Здесь возникает и другая тема, не менее остро поставленная Бердяевым: тема рабства и свободы человека. «Всякая группировавшаяся масса враждебна свободе. Скажу более радикально: всякое до сих пор бывшее организованное и организующее общество враждебно свободе и склонно отрицать человеческую личность. И это порождено ложной структурой сознания, ложным направлением сознания, ложной иерархией ценностей. Личность, сознавшая свою ценность и свою первородную свободу, остается одинокой перед обществом, перед массовыми процессами истории». И, не испытывая никаких иллюзий по отношению к современному западному обществу, отчетливо представляя картину духовного кризиса европейской цивилизации, философ беспощадно заключает: «Демократический век – век мещанства, и он неблагоприятен появлению сильных личностей»13.
 
Подобные высказывания дают основание для некоторых критиков трактовать Бердяева чуть ли не как имморалиста, человека, стоящего, в полном согласии с заветами Ницше, по ту сторону добра и зла. Можно подобрать цитаты из его произведений, более или менее доказывающие такую точку зрения, но это значит полностью игнорировать и внутренний пафос, и общий контекст философского творчества Бердяева. Когда мыслитель пишет: «Высшая ценность лежит по ту сто­рону дoбpa и зла. Вопрос этот редко ставится радикально. Этика обычно целиком находится по сю сторону добра и зла, и добро для нее не проблематично»14, имеется в виду не призыв отрешиться от этических норм для достижения высшей ценности, а позиция, заявленная еще Августином, полагавшим, что зло не имеет субстанциональной основы, не коренится в глубине бытия. Правда, бытие у Бердяева определяется более апофатично, чем у Августина. Далее автор развивает свою мысль: «Мир не есть бытие, мир есть лишь состояние бытия, в котором оно отчуждается от себя и в котором все символизируется. Пространственные сим­волы «верха» и «низа», «высокого» и «низкого» могут выражать абсолютные истины (выделено мной — М.Б.) нравственного и духовного порядка. И в нашем падшем мире принимает формы различения то, что в бытии не есть различение»15.
 
Основной пафос философии Бердяева — защита до­стоинства человеческой личности в мире, где личность оказалась под угрозой. В свободе, в творческом преображении мира видит мыслитель метафизические основа­ния личности, возложенную на нее Творцом миссию. Поэтому именно в свободе скрыта для него тайна мира. «Не свобода есть создание необходимости (Гегель), а необходимость есть создание свободы». Саму свободу Бердяев понимает как открытую возможность для само­выражения личности.

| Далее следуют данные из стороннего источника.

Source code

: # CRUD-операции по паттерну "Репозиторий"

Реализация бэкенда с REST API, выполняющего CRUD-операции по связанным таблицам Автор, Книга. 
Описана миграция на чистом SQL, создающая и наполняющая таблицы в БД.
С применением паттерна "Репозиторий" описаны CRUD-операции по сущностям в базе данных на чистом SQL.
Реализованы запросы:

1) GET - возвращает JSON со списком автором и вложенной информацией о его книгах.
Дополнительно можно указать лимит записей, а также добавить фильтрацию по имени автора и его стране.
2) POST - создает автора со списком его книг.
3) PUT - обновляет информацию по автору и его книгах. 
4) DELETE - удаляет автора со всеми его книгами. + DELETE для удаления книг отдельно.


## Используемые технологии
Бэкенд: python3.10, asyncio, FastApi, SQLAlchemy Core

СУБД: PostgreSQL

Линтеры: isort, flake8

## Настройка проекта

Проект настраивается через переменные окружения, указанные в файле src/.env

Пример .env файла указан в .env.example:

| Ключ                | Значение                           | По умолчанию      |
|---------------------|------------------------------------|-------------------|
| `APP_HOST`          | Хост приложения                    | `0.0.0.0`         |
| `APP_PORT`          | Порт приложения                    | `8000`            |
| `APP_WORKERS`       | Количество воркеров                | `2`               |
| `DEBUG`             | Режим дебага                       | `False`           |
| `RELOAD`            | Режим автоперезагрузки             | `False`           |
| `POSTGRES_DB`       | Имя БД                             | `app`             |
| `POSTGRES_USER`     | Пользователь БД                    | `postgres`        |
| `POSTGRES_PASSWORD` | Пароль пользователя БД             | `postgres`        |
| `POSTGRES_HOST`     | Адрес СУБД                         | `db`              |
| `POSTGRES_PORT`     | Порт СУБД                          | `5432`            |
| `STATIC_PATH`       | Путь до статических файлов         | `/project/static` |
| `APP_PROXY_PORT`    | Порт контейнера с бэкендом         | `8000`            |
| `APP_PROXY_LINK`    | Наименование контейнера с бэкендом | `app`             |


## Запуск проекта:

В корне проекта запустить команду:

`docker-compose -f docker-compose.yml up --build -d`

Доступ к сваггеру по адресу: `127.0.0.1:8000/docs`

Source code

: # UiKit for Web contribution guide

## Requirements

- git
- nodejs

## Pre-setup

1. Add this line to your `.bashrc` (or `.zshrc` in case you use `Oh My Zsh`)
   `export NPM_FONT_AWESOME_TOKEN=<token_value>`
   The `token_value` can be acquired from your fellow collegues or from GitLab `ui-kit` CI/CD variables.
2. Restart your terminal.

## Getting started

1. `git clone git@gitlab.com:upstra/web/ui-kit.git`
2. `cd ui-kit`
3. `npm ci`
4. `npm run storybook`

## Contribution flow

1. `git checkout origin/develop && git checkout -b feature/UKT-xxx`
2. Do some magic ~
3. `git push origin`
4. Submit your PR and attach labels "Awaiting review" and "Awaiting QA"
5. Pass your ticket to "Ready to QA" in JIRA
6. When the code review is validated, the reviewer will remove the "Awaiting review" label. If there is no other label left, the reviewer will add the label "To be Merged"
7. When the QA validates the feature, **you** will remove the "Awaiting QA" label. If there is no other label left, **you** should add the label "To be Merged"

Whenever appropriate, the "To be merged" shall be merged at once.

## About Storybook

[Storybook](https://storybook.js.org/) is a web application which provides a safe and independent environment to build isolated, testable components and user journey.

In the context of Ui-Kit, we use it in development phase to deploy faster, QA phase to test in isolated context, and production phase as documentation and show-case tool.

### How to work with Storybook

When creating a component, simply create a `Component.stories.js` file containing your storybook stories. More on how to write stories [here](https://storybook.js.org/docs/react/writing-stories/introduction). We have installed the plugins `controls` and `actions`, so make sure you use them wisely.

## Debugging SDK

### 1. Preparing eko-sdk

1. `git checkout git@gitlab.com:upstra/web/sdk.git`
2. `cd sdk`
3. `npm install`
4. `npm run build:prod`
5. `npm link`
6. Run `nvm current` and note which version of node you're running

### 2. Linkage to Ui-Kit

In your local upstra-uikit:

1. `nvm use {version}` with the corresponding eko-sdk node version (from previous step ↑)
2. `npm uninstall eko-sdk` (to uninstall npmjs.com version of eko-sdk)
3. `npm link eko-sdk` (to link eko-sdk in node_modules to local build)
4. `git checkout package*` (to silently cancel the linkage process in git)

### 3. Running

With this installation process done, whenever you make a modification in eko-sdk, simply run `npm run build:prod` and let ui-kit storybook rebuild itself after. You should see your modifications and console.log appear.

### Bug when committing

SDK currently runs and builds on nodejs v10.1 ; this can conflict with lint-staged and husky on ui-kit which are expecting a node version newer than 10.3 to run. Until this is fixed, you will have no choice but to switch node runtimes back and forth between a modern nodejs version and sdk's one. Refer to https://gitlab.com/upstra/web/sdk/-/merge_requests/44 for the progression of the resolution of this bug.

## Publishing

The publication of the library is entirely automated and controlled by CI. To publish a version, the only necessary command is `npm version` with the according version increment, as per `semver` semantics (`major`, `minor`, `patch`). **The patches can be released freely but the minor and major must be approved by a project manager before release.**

Здесь следует отметить, что фило­соф различает индивидуум и личность, как «натурально- биологический» и «духовно-религиозный» типы. При этом личность является «заданием» для индивида.
 
«В школьной философии, — пишет Бердяев, — проблема свободы отождествлялась со «свободой воли». Свобода мыслилась как свобода выбора, как возможность повернуть направо или налево. Выбор между добром и злом предполагает, что человек поставлен перед нормой, различающей добро и зло… Для меня свобода всегда означала что-то совсем другое. Свобода есть моя независимость и определяемость моей личности изнутри, и свобода есть моя творческая сила, не выбор между поставленным передо мной добром и злом, а мое созидание добра и зла»16.
 
В мире высоких технологий и обмелевшей жизни, в мире сумасшедших скоростей и эмоционального отупения, в мире, жестко перемалывающем человека бешеной индустрией производства и развлечений, книги Н.А. Бердяева остаются теми редкими маяками, дарующими надежду на исторический смысл и высокое назначение человеческой личности. И хочется повторить цитируемого философом Карлейля: «Несчастье человека происходит от его величия; от того, что в нем есть Бесконечное, от того, что ему не удается окончательно похоронить себя в конечном»17.
1 Бердяев Н.А. Самопознание. М.: Книга, 1991. С. 34.
2 Там же. С. 31
3 Там же. С. 95
4 В.В. Зеньковский. История русской философии. Т.2. Ч.2. Л.: Эго, 1991. С.64.
5 Там же. С.92
6 Бердяев Н.А. Русская идея. М.: Наука, 1990. С.43
7 Там же. С. 69
8 Социокультурные утопии ХХ века. Р.С. /АН СССР. ИНИОН. М., :385. С.41.
9 Бердяев. О рабстве и свободе человека. Париж. 1939 С.63.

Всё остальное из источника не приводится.